Informations générales
Date 221 BC-214 BC
Lieu Sud de la Chine et le Nord-Vietnam
Issue Victoire des Qin
Belligérants
Dynastie Qin tribus du peuple Yue

La campagne de la dynastie Qin contre les tribus Yue désigne une campagne militaire menée en 214 av. J.-C. par la dynastie Qin contre le peuple Yue (, yuè, (Việt en vietnamien) à l'origine du mot Yuenan 越南 en chinois ou Viêt Nam en vietnamien) ou encore Baiyue (百越, bǎiyuè, signifiant 100 tribus yue), afin de conquérir les territoires correspondant aujourd'hui au sud de la Chine et au nord du Vietnam.

Le commerce est alors une source importante de richesses pour les tribus Yue qui vivent le long de la Chine côtière, au sud du fleuve Yangtsé. C'est cette prospérité qui attire l'attention de l'empereur Qin Shi Huang et l'incite à entreprendre une série de campagnes militaires pour conquérir cette région. L'empereur est attirés par son climat tempéré, ses champs fertiles, ses routes commerciales maritimes, sa sécurité relative par rapport aux raids des peuples nomades de l'Ouest et du Nord-Ouest, sa richesse et l'accès aux produits tropicaux de luxe venant d'Asie du Sud-Est. Tout ceci cumulé l'incite à envoyer une armée à conquérir les royaumes Yue[1],[2]. L'empereur lance des expéditions militaires contre la région entre 221 et 214 av. j.-c[3],[4][5],[6], et ce n'est qu’après cinq campagnes militaires successives qu'il réussit finalement à vaincre les Yue en 214 av. j.-c[7].

Situation avant le début de la campagne[modifier | modifier le code]

Après que Qin Shi Huang ait vaincu l'état de Chu en 223 av. j.-c., la nouvelle dynastie Qin entreprend en 221 av. j.-c. de sécuriser ses frontières nord, en envoyant une armée forte de 300 000 hommes attaquer les tribus xiongnu. Mais cela ne représente qu'une partie de l'armée des Qin dont le gros des troupes est utilisé dans le cadre d'une campagne militaire contre les Baiyue de Lingnan[8],[9],[10],[7], pour conquérir leur territoire, qui correspond à ce qui est maintenant la Chine méridionale et le nord du Vietnam[10]. À cette époque, le sud de la Chine est connu pour ses terres fertiles et sa production de défenses d'éléphant et de jade[11],[12],[7],[2],[13],[14]. De plus, avant le début des guerres d'unifications qui ont conduit à la fondation de la dynastie Qin, les Baiyue avaient pris possession de la plus grande partie du Sichuan, une région située au centre-ouest de la Chine.

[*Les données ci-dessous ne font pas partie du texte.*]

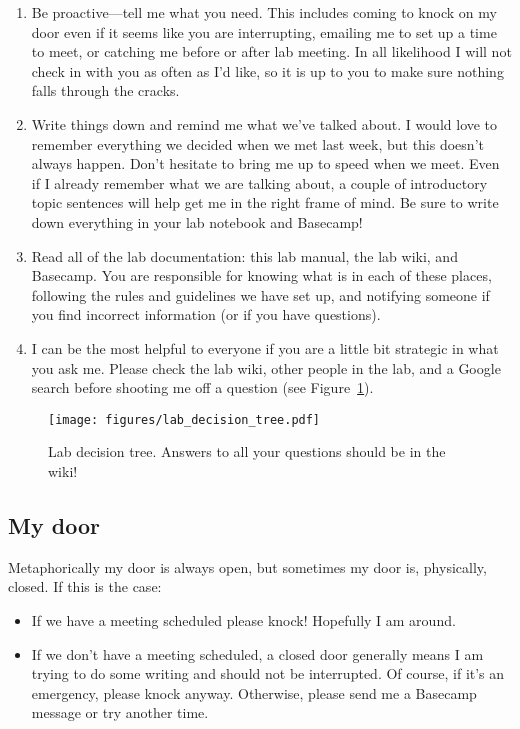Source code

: \documentclass[letterpaper,12pt,oneside]{memoir}
\begin{document}
\begin{enumerate}
\item Be proactive---tell me what you need. This includes coming to knock on my door even if it seems like you are interrupting, emailing me to set up a time to meet, or catching me before or after lab meeting. In all likelihood I will not check in with you as often as I'd like, so it is up to you to make sure nothing falls through the cracks.

\item Write things down and remind me what we've talked about. I would love to remember everything we decided when we met last week, but this doesn't always happen. Don't hesitate to bring me up to speed when we meet. Even if I already remember what we are talking about, a couple of introductory topic sentences will help get me in the right frame of mind. Be sure to write down everything in your lab notebook and Basecamp!

\item Read all of the lab documentation: this lab manual, the lab wiki, and Basecamp. You are responsible for knowing what is in each of these places, following the rules and guidelines we have set up, and notifying someone if you find incorrect information (or if you have questions).

\item I can be the most helpful to everyone if you are a little bit strategic in what you ask me. Please check the lab wiki, other people in the lab, and a Google search before shooting me off a question (see Figure~\ref{fig:decisiontree}).

\end{enumerate}


\begin{figure}
\label{fig:decisiontree}
\texttt{[image: figures/lab\_decision\_tree.pdf]}
\caption{Lab decision tree. Answers to all your questions should be in the wiki!}
\end{figure}

\subsection{My door}
Metaphorically my door is always open, but sometimes my door is, physically, closed. If this is the case:

\begin{itemize}
\item If we have a meeting scheduled please knock! Hopefully I am around.

\item If we don't have a meeting scheduled, a closed door generally means I am trying to do some writing and should not be interrupted. Of course, if it's an emergency, please knock anyway. Otherwise, please send me a Basecamp message or try another time.
\end{itemize}
\end{document}
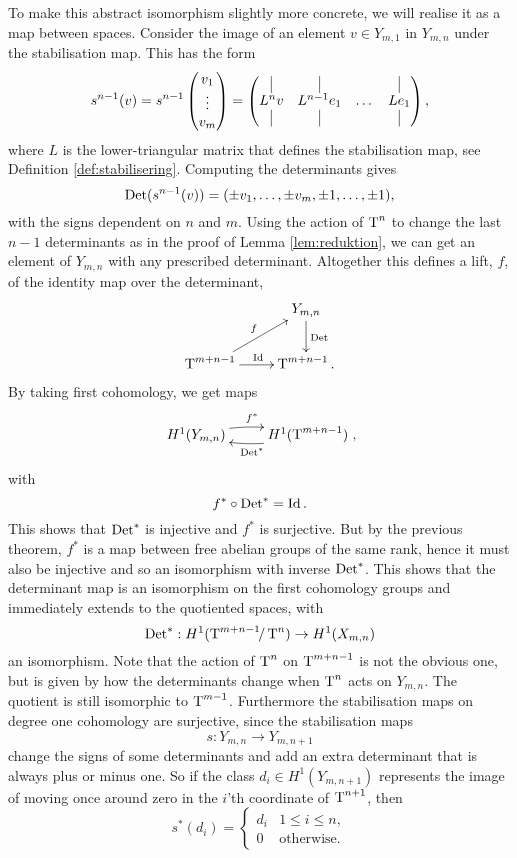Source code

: To make this abstract isomorphism slightly more concrete, we will
realise it as a map between spaces. Consider the image of an element
$v \in Y_{m,1}$ in $Y_{m,n}$ under the stabilisation map. This has the
form 
\[ s^{n-1}(v) = s^{n-1}
\begin{pmatrix}
  v_1 \\
  \vdots \\
  v_m
\end{pmatrix} =
\begin{pmatrix}
  \vrule & \vrule & & \vrule \\
  L^{n} v & L^{n-1}e_1 & \dots & Le_1 \\
  \vrule & \vrule & & \vrule
\end{pmatrix},
\]
where $L$ is the lower-triangular matrix that defines the
stabilisation map, see Definition \ref{def:stabilisering}. Computing
the determinants gives
\[ \operatorname{Det}(s^{n-1}(v)) = (\pm v_1,\dots,\pm v_m, \pm 1, \dots,\pm 1), \]
with the signs dependent on $n$ and $m$. Using the action of
$\operatorname{T}^{n}$ to change the last $n-1$ determinants as in the proof of
Lemma \ref{lem:reduktion}, we can get an element of $Y_{m,n}$ with any
prescribed
determinant. Altogether this defines a lift, $f$, of the
identity map over the determinant,
\[ \xymatrix{ & Y_{m,n}
  \ar[d]^\Det \\
  \T^{m+n-1} \ar[ur]^f \ar[r]^\Id & \T^{m+n-1}.}\]
By taking first cohomology, we get maps
\[ \xymatrix{ H^1(Y_{m,n}) \ar@/^/[r]^{f^*} & H^1(\T^{m+n-1})
  \ar@/^/[l]^{\Det^*} }, \]
with 
\[ f^* \circ \operatorname{Det}^* = \operatorname{Id}. \]
This shows that $\operatorname{Det}^*$ is injective and $f^*$ is surjective. But by
the previous theorem, $f^*$ is a map between free abelian groups of
the same rank, hence it must also be injective and so an
isomorphism with inverse $\operatorname{Det}^*$. This shows that the determinant map
is an isomorphism on the first cohomology groups and immediately
extends to the quotiented spaces, with
\[ \operatorname{Det}^* : H^1(\operatorname{T}^{m+n-1}\!\!/\operatorname{T}^{n}) \to H^1(X_{m,n}) \]
an isomorphism. Note that the action of $\operatorname{T}^n$ on $\operatorname{T}^{m+n-1}$ is not
the obvious one, but is given by how the determinants change when
$\operatorname{T}^n$ acts on $Y_{m,n}$. The quotient is still isomorphic to
$\operatorname{T}^{m-1}$. Furthermore the stabilisation
maps on
degree one cohomology are surjective, since the stabilisation maps
\[ s: Y_{m,n} \to Y_{m,n+1} \]
change the signs of some determinants and add an extra determinant
that is always plus or minus one. So if the class $d_i \in
H^1(Y_{m,n+1})$ represents the image of moving once around zero in the
$i$'th coordinate of $\operatorname{T}^{n+1}$, then
\[ s^*(d_i) =
\begin{cases}
  d_i & 1 \leq i \leq n, \\
  0 & \text{otherwise}.
\end{cases} \]


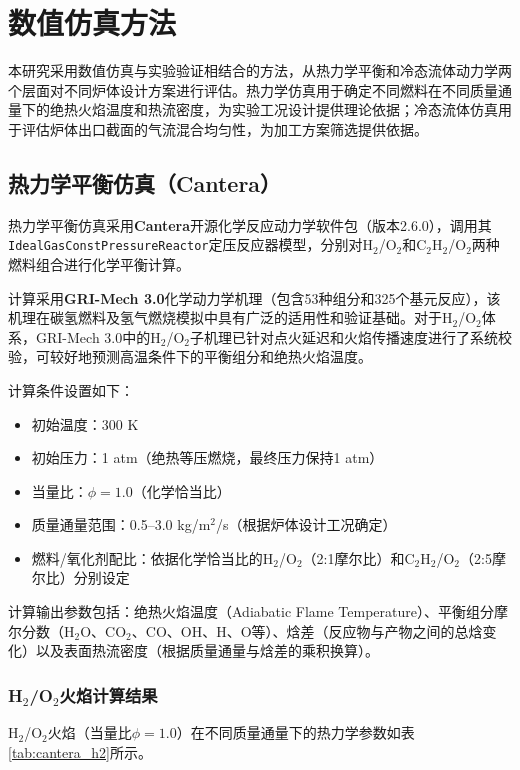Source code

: \section{数值仿真方法}

本研究采用数值仿真与实验验证相结合的方法，从热力学平衡和冷态流体动力学两个层面对不同炉体设计方案进行评估。热力学仿真用于确定不同燃料在不同质量通量下的绝热火焰温度和热流密度，为实验工况设计提供理论依据；冷态流体仿真用于评估炉体出口截面的气流混合均匀性，为加工方案筛选提供依据。

\subsection{热力学平衡仿真（Cantera）}

热力学平衡仿真采用\textbf{Cantera}开源化学反应动力学软件包（版本2.6.0），调用其\texttt{IdealGasConstPressureReactor}定压反应器模型，分别对H$_2$/O$_2$和C$_2$H$_2$/O$_2$两种燃料组合进行化学平衡计算。

计算采用\textbf{GRI-Mech 3.0}化学动力学机理（包含53种组分和325个基元反应），该机理在碳氢燃料及氢气燃烧模拟中具有广泛的适用性和验证基础。对于H$_2$/O$_2$体系，GRI-Mech 3.0中的H$_2$/O$_2$子机理已针对点火延迟和火焰传播速度进行了系统校验，可较好地预测高温条件下的平衡组分和绝热火焰温度。

计算条件设置如下：

\begin{itemize}
	\item 初始温度：300 K
	\item 初始压力：1 atm（绝热等压燃烧，最终压力保持1 atm）
	\item 当量比：$\phi = 1.0$（化学恰当比）
	\item 质量通量范围：0.5--3.0 kg/m$^2$/s（根据炉体设计工况确定）
	\item 燃料/氧化剂配比：依据化学恰当比的H$_2$/O$_2$（2:1摩尔比）和C$_2$H$_2$/O$_2$（2:5摩尔比）分别设定
\end{itemize}

计算输出参数包括：绝热火焰温度（Adiabatic Flame Temperature）、平衡组分摩尔分数（H$_2$O、CO$_2$、CO、OH、H、O等）、焓差（反应物与产物之间的总焓变化）以及表面热流密度（根据质量通量与焓差的乘积换算）。

\subsubsection{H$_2$/O$_2$火焰计算结果}

H$_2$/O$_2$火焰（当量比$\phi=1.0$）在不同质量通量下的热力学参数如表\ref{tab:cantera_h2}所示。

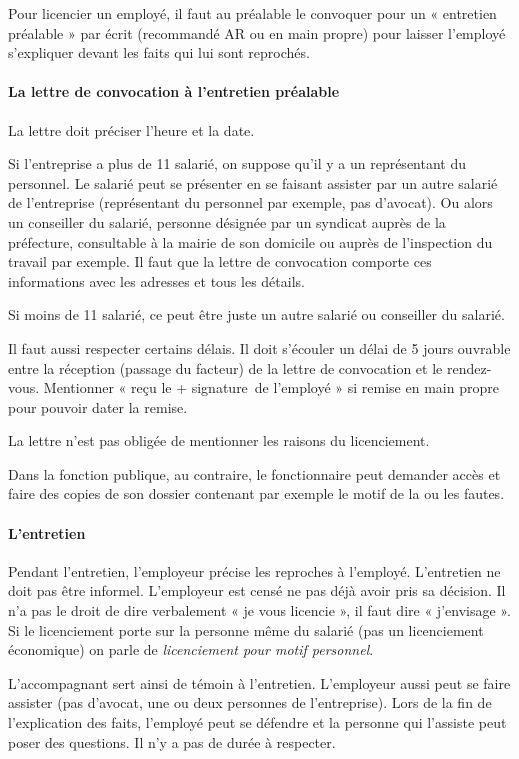 Pour licencier un employé, il faut au préalable le convoquer pour un « entretien préalable » par écrit (recommandé AR ou en main propre) pour laisser l’employé s’expliquer devant les faits qui lui sont reprochés.

\paragraph{La lettre de convocation à l'entretien préalable}

La lettre doit préciser l’heure et la date.

Si l’entreprise a plus de 11 salarié, on suppose qu’il y a un représentant du personnel.
Le salarié peut se présenter en se faisant assister par un autre salarié de l’entreprise (représentant du personnel par exemple, pas d’avocat).
Ou alors un conseiller du salarié, personne désignée par un syndicat auprès de la préfecture, consultable à la mairie de son domicile ou auprès de l’inspection du travail par exemple.
Il faut que la lettre de convocation comporte ces informations avec les adresses et tous les détails.

Si moins de 11 salarié, ce peut être juste un autre salarié ou conseiller du salarié.

Il faut aussi respecter certains délais.
Il doit s’écouler un délai de 5 jours ouvrable entre la réception (passage du facteur) de la lettre de convocation et le rendez-vous.
Mentionner « reçu le + signature de l’employé » si remise en main propre pour pouvoir dater la remise.

La lettre n’est pas obligée de mentionner les raisons du licenciement.

Dans la fonction publique, au contraire, le fonctionnaire peut demander accès et faire des copies de son dossier contenant par exemple le motif de la ou les fautes.


\paragraph{L'entretien}

Pendant l’entretien, l’employeur précise les reproches à l’employé.
L'entretien ne doit pas être informel.
L’employeur est censé ne pas déjà avoir pris sa décision.
Il n’a pas le droit de dire verbalement « je vous licencie », il faut dire « j’envisage ».
Si le licenciement porte sur la personne même du salarié (pas un licenciement économique) on parle de \textit{licenciement pour motif personnel}.

L’accompagnant sert ainsi de témoin à l’entretien.
L’employeur aussi peut se faire assister (pas d’avocat, une ou deux personnes de l'entreprise).
Lors de la fin de l’explication des faits, l’employé peut se défendre et la personne qui l'assiste peut poser des questions.
Il n'y a pas de durée à respecter.

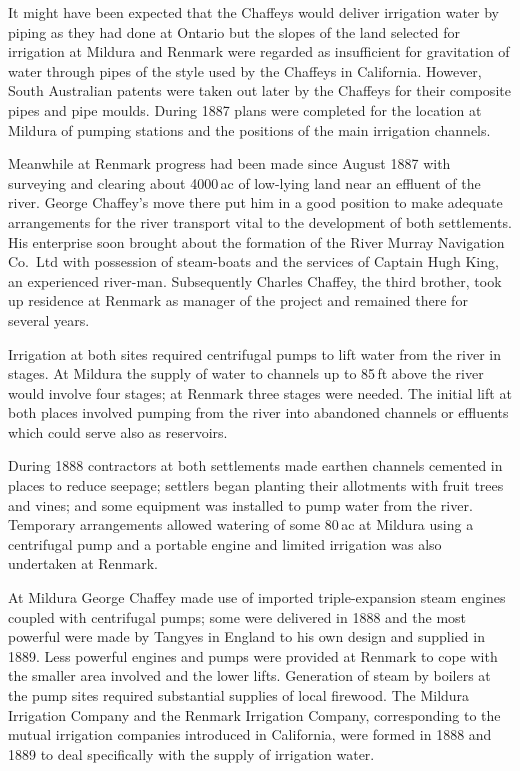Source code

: It might have been expected that the Chaffeys would deliver irrigation
water by piping as they had done at Ontario but the slopes of the land
selected for irrigation at Mildura and Renmark were regarded as
insufficient for gravitation of water through pipes of the style used
by the Chaffeys in California.  However, South Australian patents were
taken out later by the Chaffeys for their composite pipes and pipe
moulds.  During 1887 plans were completed for the location at Mildura
of pumping stations and the positions of the main irrigation
channels.

Meanwhile at Renmark progress had been made since August 1887 with
surveying and clearing about 4000\,ac of low-lying land near an
effluent of the river.  George Chaffey's move there put him in a good
position to make adequate arrangements for the river transport vital
to the development of both settlements.  His enterprise soon brought
about the formation of the River Murray Navigation Co.\ Ltd with
possession of steam-boats and the services of Captain Hugh King, an
experienced river-man.  Subsequently Charles Chaffey, the third
brother, took up residence at Renmark as manager of the project and
remained there for several years.

Irrigation at both sites required centrifugal pumps to lift water from
the river in stages.  At Mildura the supply of water to channels up to
85\,ft above the river would involve four stages; at Renmark three
stages were needed.  The initial lift at both places involved pumping
from the river into abandoned channels or effluents which could serve
also as reservoirs.

During 1888 contractors at both settlements made earthen channels
cemented in places to reduce seepage; settlers began planting their
allotments with fruit trees and vines; and some equipment was
installed to pump water from the river.  Temporary arrangements
allowed watering of some 80\,ac at Mildura using a centrifugal pump
and a portable engine and limited irrigation was also undertaken at
Renmark.

At Mildura George Chaffey made use of imported triple-expansion steam
engines coupled with centrifugal pumps; some were delivered in 1888
and the most powerful were made by Tangyes in England to his own
design and supplied in 1889.  Less powerful engines and pumps were
provided at Renmark to cope with the smaller area involved and the
lower lifts.  Generation of steam by boilers at the pump sites
required substantial supplies of local firewood.  The Mildura
Irrigation Company and the Renmark Irrigation Company, corresponding
to the mutual irrigation companies introduced in California, were
formed in 1888 and 1889 to deal specifically with the supply of
irrigation water.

L'empereur envoie une armée de cinq cent mille hommes vers le sud, répartie en cinq colonnes, dans le but de conquérir et annexer les territoires Yue au profit de l'Empire Qin[15],[16],[17],[18]. Très vite les Ouyue du sud du Zhejiang et les Minyue de la province de Fujian deviennent des vassaux des Qin[19]. Après ces premières réussites, la campagne militaire proprement dite peut commencer.

Déroulement de la campagne[modifier | modifier le code]

L'empereur Qin Shi Huang, fondateur de la dynastie Qin et organisateur de la campagne contre les tribus Yue.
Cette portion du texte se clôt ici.